As Republicans have for months swept the country with laws aimed at suppressing voters, the White House has taken a relatively soft stance on combating such efforts. In response, Rep. Alexandria Ocasio-Cortez (D-New York) emphasized on Monday that now is the time to “fight like hell” for democracy.
A New York Times report last week found that the attitude surrounding voter suppression laws in the White House is that it’s possible to overcome the Republican efforts to get less people to vote. “In private calls with voting rights groups and civil rights leaders,” the Times wrote, “White House officials and close allies of the president have expressed confidence that it is possible to ‘out-organize voter suppression,’ according to multiple people familiar with the conversations.”
Ocasio-Cortez responded, saying in a tweet that “Communities cannot ‘out-organize’ voter suppression when those they organize to elect won’t protect the vote. And even if they DO out-organize, the ground is being set to overturn results.”
The reported stance within the White House frustrated progressives, Democrats and political wonks who pointed out that it is, indeed, impossible to “out-organize” voter suppression. “[L]et’s not forget that the Republicans’ anti-election campaign isn’t based on temporary fixes: these are new, permanent, state-level laws that will remain on the books indefinitely. If the plan is for Democrats to ‘out-organize’ their GOP opponents forever, it leaves Republicans with an even greater built-in electoral advantage,” MSNBC’s Steve Benen wrote.
Instead, the answer is for Democrats to pass voting rights reform, advocates argue. “The time to fight like hell for democracy is right now. We may not get another chance,” Ocasio-Cortez continued, promoting H.R.1, the For the People Act, at the end of the tweet.
Democrats have a plan to combat Republican voter suppression in the form of the For the People Act, a sweeping elections bill aimed at making elections more fair and transparent, which would walk back many of the voter-suppression measures that Republicans have been passing at the state level. But there’s virtually no chance for it to pass the filibuster in the Senate since it’s Republicans who are leading the charge on the voter suppression efforts to begin with.
Joe Biden and the White House have earned the chagrin of progressives and Democrats with their soft support of voting rights. The White House has launched a campaign to advocate for voting rights, but Biden defended the filibuster last week even after months of pressure from the left to end the archaic practice. He also said that Republicans “know better” than to block voting, somehow ignoring the stance that has developed on the right in regards to elections and the ability to vote over the past year or so.
Biden and people like Senators Joe Manchin (D-West Virginia) and Kyrsten Sinema (D-Arizona) wanting to not do away with the filibuster in its current form, however, may prove to be a losing strategy for them — literally.
Republicans have all but said that they’re passing voter suppression bills so that they never lose an election again. Some of the voter suppression bills go so far as to allow partisan officials to overturn election results entirely and effectively throw out millions of votes, as alluded to by Ocasio-Cortez.

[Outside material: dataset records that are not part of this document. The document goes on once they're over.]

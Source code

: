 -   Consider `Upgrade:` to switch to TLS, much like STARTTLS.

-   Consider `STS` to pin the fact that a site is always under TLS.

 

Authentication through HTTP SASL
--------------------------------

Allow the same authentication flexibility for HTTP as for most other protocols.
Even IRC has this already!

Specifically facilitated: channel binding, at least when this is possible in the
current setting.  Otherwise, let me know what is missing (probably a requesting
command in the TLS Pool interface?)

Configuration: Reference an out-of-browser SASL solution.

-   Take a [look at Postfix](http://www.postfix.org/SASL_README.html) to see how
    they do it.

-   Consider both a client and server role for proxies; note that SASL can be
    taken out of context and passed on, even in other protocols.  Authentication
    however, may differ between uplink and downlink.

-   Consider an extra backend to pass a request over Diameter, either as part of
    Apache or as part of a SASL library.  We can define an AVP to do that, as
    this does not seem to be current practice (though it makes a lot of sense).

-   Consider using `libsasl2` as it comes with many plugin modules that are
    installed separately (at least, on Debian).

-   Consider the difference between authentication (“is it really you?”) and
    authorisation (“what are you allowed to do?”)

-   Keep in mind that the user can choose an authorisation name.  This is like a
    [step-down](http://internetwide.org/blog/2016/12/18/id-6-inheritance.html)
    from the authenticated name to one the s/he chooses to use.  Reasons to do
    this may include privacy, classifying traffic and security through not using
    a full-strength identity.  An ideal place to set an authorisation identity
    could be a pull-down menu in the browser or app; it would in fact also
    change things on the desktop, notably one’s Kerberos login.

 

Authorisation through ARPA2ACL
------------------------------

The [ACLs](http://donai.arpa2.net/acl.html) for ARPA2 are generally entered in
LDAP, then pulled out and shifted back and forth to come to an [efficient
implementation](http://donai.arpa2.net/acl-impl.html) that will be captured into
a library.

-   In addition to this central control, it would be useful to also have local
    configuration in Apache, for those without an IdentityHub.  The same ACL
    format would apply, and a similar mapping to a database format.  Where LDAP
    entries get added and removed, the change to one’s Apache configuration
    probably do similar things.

Even more concerning is the fact that, with the latest redistricting process underway, the GOP is poised to steal even more districts than they have before. In 2010, during the last round of redistricting, Republicans pulled “the most audacious political heist of modern times” through aggressive gerrymandering efforts, as author David Daley wrote. They had launched a covert campaign called “REDMAP” to take as many districts as possible through the process.

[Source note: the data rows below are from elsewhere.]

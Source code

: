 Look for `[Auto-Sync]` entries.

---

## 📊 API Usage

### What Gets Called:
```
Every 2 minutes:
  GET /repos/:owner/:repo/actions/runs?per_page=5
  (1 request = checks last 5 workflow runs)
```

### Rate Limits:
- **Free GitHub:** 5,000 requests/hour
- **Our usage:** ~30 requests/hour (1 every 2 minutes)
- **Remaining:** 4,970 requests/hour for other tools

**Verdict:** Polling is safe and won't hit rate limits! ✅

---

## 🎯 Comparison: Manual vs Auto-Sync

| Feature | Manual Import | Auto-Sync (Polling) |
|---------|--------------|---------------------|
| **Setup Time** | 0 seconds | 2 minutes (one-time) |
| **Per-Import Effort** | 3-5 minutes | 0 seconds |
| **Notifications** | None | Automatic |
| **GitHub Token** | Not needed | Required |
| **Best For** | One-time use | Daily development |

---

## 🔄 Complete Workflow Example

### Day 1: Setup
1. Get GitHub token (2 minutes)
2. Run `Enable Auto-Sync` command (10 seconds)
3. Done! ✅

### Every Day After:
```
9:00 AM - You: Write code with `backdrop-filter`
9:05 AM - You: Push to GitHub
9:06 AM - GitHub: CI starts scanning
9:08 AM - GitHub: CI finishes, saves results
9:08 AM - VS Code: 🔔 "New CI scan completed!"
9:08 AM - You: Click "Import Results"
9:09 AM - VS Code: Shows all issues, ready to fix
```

Now, Republicans are no doubt preparing to gerrymander again, but even more forcefully this time. The Supreme Court in 2019 ruled that federal courts had virtually no legal recourse to stop gerrymandering, paving the way for what experts say might be the worst, most partisan gerrymandering the country has ever seen.
“I’m very worried that we’ll have several states, important states, with among the worst gerrymanders in American history,” Nicholas Stephanopoulos, a law professor at Harvard who studies redistricting, told The Guardian. “That’s not good for democracy in those states.”